Is she afraid to use the laptop, as is typical of many Arahuay parents, about half of whom are illiterate?
"No, I like it. Sometimes when I'm alone and the kids are not around, I turn it on and poke around."
Arrendondo likes to play checkers on the laptop.
"It's also got chess, which I sort of know," she said, pausing briefly.
"I'm going to learn."
Comments
I've been seriously groping with this issue on my campus lately David. As the tech. specialist for my school I've really taken the tact of keying in on 2 to 3 individual teachers and working with them solely to build their knowledge and comfortability with working with these tools.
From my experience is this, it's not so much the teachers who have been unwilling to change their teaching practices, it's the administrations unwillingness to change from antiquated learning practices. Which to continue with your permeability references, the learning is quite non-opaque
Posted by: Tom Turner | December 27, 2007 2:11 PM
Permeability (even semi-permeability) is more easily said than done. Most teachers (heck, myself too) find it much easier to stay in the rut, in the comfort area, in the "I am in control" area and have to fight daily (even by the minute) with getting past all those barriers that truly allow one (and one's class)to able to be permeable.
It is very hard to take risks -- and most schools are not as fortunate as the school that you work at, that Tom works at, and that I work at that have the capable teacher support that assists, guides, and equips them to feel safe with being permeable. Hopefully, that will continue to change as more educators demand "tech support"!
It is always the baby steps and not the giant leaps forward that get most of us to where we are going. I see evidence DAILY of teachers being willing to open their minds to new ideas, to trying things they have never done before, to becoming "permeable" (if you will).....but it is very hard thing to do. I am just glad that I am there to assist them as they learn to not only be permeable but to also be pliable.
Good post. Lots to think about!
Posted by: Jennifer Wagner | December 27, 2007 3:28 PM
I have been giving this a lot of thought lately. In fact enough thought that I am looking seriously at moving back into the classroom. I think what I need is to prove to myself that I can make it work. Then as a school we can move forward. Then as a district and so forth.
I also think we need more great examples of this working. We need more who are making it work to let their stories into the wild. More like Brian Crosby and Clarence Fisher and others. Then we need to point these examples out to others.
Posted by: Kelly Dumont | December 27, 2007 4:10 PM
Tom: I think that working with a small group of teachers first is generally a good idea. See what works, what doesn't and build momentum towards the inclusion of more teachers. And I would agree with you on the admin part; how many use these tools and understand their implications for classroom learning? I know of several districts where the administrators do use Web 2.0 tools, and it makes for a completely different set of expectations for teachers. That's a good thing, because the support and the infrastructure to support permeable classrooms is likely to be more available.
Jen: there certainly are many barriers to developing permeable classrooms, and risk -taking is one of them.

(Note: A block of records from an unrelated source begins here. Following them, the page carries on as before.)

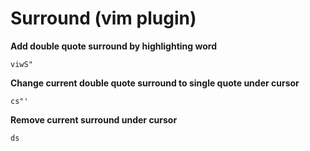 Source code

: # Surround (vim plugin)

**Add double quote surround by highlighting word**

    viwS"

**Change current double quote surround to single quote under cursor**

    cs"'

**Remove current surround under cursor**

    ds
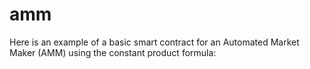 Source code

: # amm
Here is an example of a basic smart contract for an Automated Market Maker (AMM) using the constant product formula:
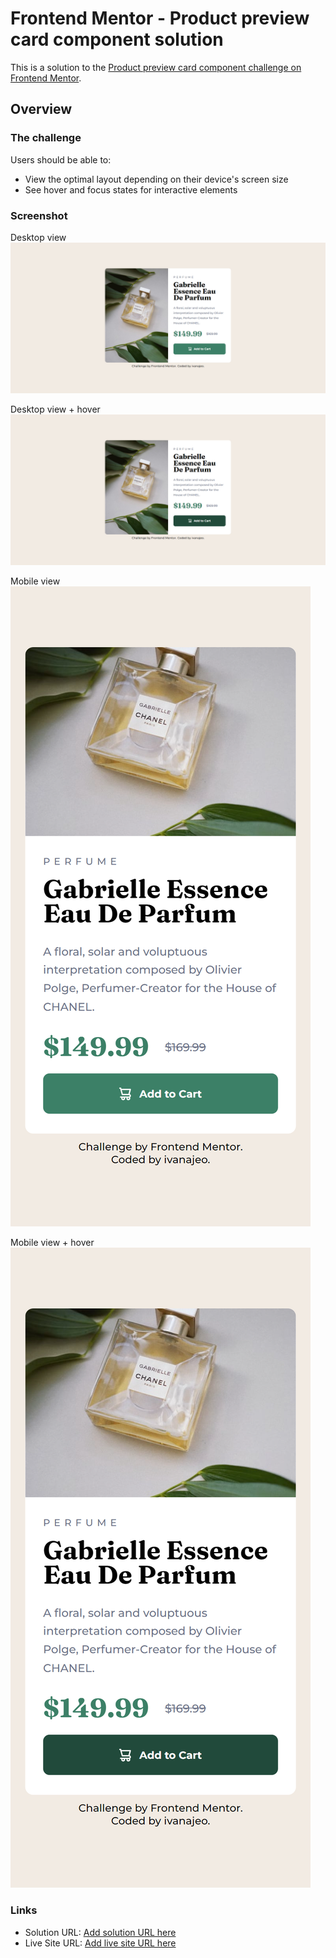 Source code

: # Frontend Mentor - Product preview card component solution

This is a solution to the [Product preview card component challenge on Frontend Mentor](https://www.frontendmentor.io/challenges/product-preview-card-component-GO7UmttRfa). 

## Overview

### The challenge

Users should be able to:

- View the optimal layout depending on their device's screen size
- See hover and focus states for interactive elements

### Screenshot

Desktop view
![](./screenshots/desktop-view.jpg)

Desktop view + hover
![](./screenshots/desktop-view-hover.jpg)

Mobile view                                    
![](./screenshots/mobile-view.png)

Mobile view + hover                       
![](./screenshots/mobile-view-hover.png)


### Links

- Solution URL: [Add solution URL here](https://your-solution-url.com)
- Live Site URL: [Add live site URL here](https://your-live-site-url.com) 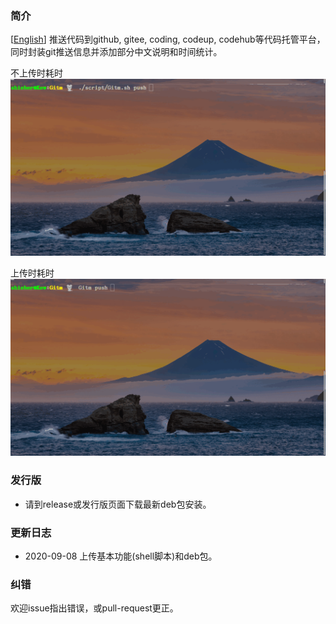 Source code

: ### 简介
[[English](./README.md)] 推送代码到github, gitee, coding, codeup, codehub等代码托管平台，同时封装git推送信息并添加部分中文说明和时间统计。

不上传时耗时
![updated](./updated.gif)

上传时耗时
![update](./update.gif)

### 发行版
* 请到release或发行版页面下载最新deb包安装。

### 更新日志
* 2020-09-08 上传基本功能(shell脚本)和deb包。

### 纠错
欢迎issue指出错误，或pull-request更正。
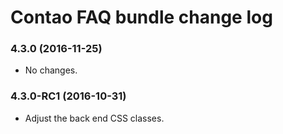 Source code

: # Contao FAQ bundle change log

### 4.3.0 (2016-11-25)

 * No changes.

### 4.3.0-RC1 (2016-10-31)

 * Adjust the back end CSS classes.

One of the success stories in my school district has been using a CMS to reduce both the barriers and the risk-taking. We've been successful in helping teachers take those small steps, and over time, this can indeed result in significant change. Unfortunately, while I do agree with you that there are teachers out there who recognize the need for a different type of classroom, and a different type of learning, pressure from high-stakes testing and the enormous pressure of AYP pushes schools is just the opposite direction. I don't think that these are necessarily mutually-exclusive, but in many instances, schools (read administration here)seem to be moving backwards to try and meet these goals.
Kelly: I've given that more than one thought myself. When I left the classroom, none of this was available. Part of me would like to see what I could accomplish with my own students. I do get to work with students on a daily basis, but it's different.

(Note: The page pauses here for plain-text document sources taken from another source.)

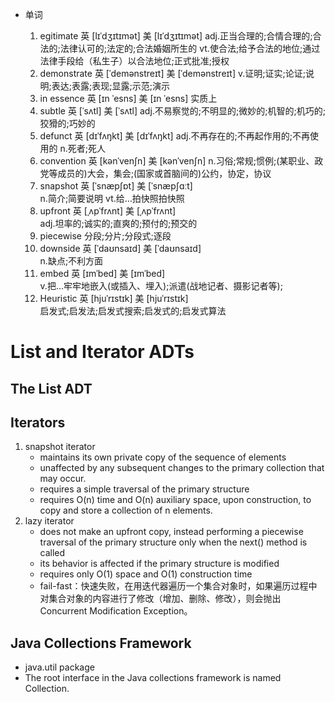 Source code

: -   单词

    1.  egitimate
    	英 [lɪˈdʒɪtɪmət]   美 [lɪˈdʒɪtɪmət]
    	adj.正当合理的;合情合理的;合法的;法律认可的;法定的;合法婚姻所生的
    	vt.使合法;给予合法的地位;通过法律手段给（私生子）以合法地位;正式批准;授权
    2.  demonstrate
        英 [ˈdemənstreɪt]   美 [ˈdemənstreɪt] 
    	v.证明;证实;论证;说明;表达;表露;表现;显露;示范;演示
    3.  in essence
    	英 [ɪn ˈesns]   美 [ɪn ˈesns] 
        实质上
    4.  subtle
        英 [ˈsʌtl]   美 [ˈsʌtl] 
        adj.不易察觉的;不明显的;微妙的;机智的;机巧的;狡猾的;巧妙的
    5.  defunct
        英 [dɪˈfʌŋkt]   美 [dɪˈfʌŋkt] 
        adj.不再存在的;不再起作用的;不再使用的
        n.死者;死人
    6.  convention
        英 [kənˈvenʃn]   美 [kənˈvenʃn] 
        n.习俗;常规;惯例;(某职业、政党等成员的)大会，集会;(国家或首脑间的)公约，协定，协议
    7.  snapshot
        英 [ˈsnæpʃɒt]   美 [ˈsnæpʃɑːt]  
        n.简介;简要说明
        vt.给…拍快照拍快照
    8.  upfront
        英 [ˌʌpˈfrʌnt]   美 [ˌʌpˈfrʌnt]  
        adj.坦率的;诚实的;直爽的;预付的;预交的
    9.  piecewise
        分段;分片;分段式;逐段
    10.  downside
         英 [ˈdaʊnsaɪd]   美 [ˈdaʊnsaɪd]  
         n.缺点;不利方面
    11.  embed
         英 [ɪmˈbed]   美 [ɪmˈbed]  
         v.把…牢牢地嵌入(或插入、埋入);派遣(战地记者、摄影记者等);
    12.  Heuristic
         英 [hjuˈrɪstɪk]   美 [hjuˈrɪstɪk]  
         启发式;启发法;启发式搜索;启发式的;启发式算法
    
    
    
    
    
    



# List and Iterator ADTs

##  The List ADT

##  Iterators  

1.  snapshot iterator
    -   maintains its own private copy of the sequence of elements
    -   unaffected by any subsequent changes to the primary collection that may
        occur.  
    -   requires a simple traversal of the primary structure  
    -   requires O(n) time and O(n) auxiliary space, upon construction, to copy and store a collection of n elements.  
2.  lazy iterator  
    -   does not make an upfront copy, instead  performing a piecewise traversal of the primary structure only when the next() method is called    
    -   its behavior is affected if the primary structure is modified  
    -   requires only O(1) space and O(1) construction time   
    -   fail-fast：快速失败，在用迭代器遍历一个集合对象时，如果遍历过程中对集合对象的内容进行了修改（增加、删除、修改），则会抛出Concurrent Modification Exception。



##  Java Collections Framework

-   java.util package  
-   The root interface in the Java collections framework is named Collection.   

##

And I agree, the stuff Clarence Fisher and Barbara Barreda, along with Darren Kuropatwa, will help us all understand how to create a different type of classroom.
Thanks for your comments.
Posted by: David Jakes | December 27, 2007 7:04 PM
Tom: I think that working with a small group of teachers first is generally a good idea. See what works, what doesn't and build momentum towards the inclusion of more teachers. And I would agree with you on the admin part; how many use these tools and understand their implications for classroom learning? I know of several districts where the administrators do use Web 2.0 tools, and it makes for a completely different set of expectations for teachers. That's a good thing, because the support and the infrastructure to support permeable classrooms is likely to be more available.
Jen: there certainly are many barriers to developing permeable classrooms, and risk -taking is one of them. One of the success stories in my school district has been using a CMS to reduce both the barriers and the risk-taking. We've been successful in helping teachers take those small steps, and over time, this can indeed result in significant change. Unfortunately, while I do agree with you that there are teachers out there who recognize the need for a different type of classroom, and a different type of learning, pressure from high-stakes testing and the enormous pressure of AYP pushes schools in just the opposite direction. I don't think that these are necessarily mutually-exclusive, but in many instances, schools (read administration here)seem to be moving backwards to try and meet these goals.
Kelly: I've given that more than one thought myself. When I left the classroom, none of this was available. Part of me would like to see what I could accomplish with my own students. I do get to work with students on a daily basis, but it's different.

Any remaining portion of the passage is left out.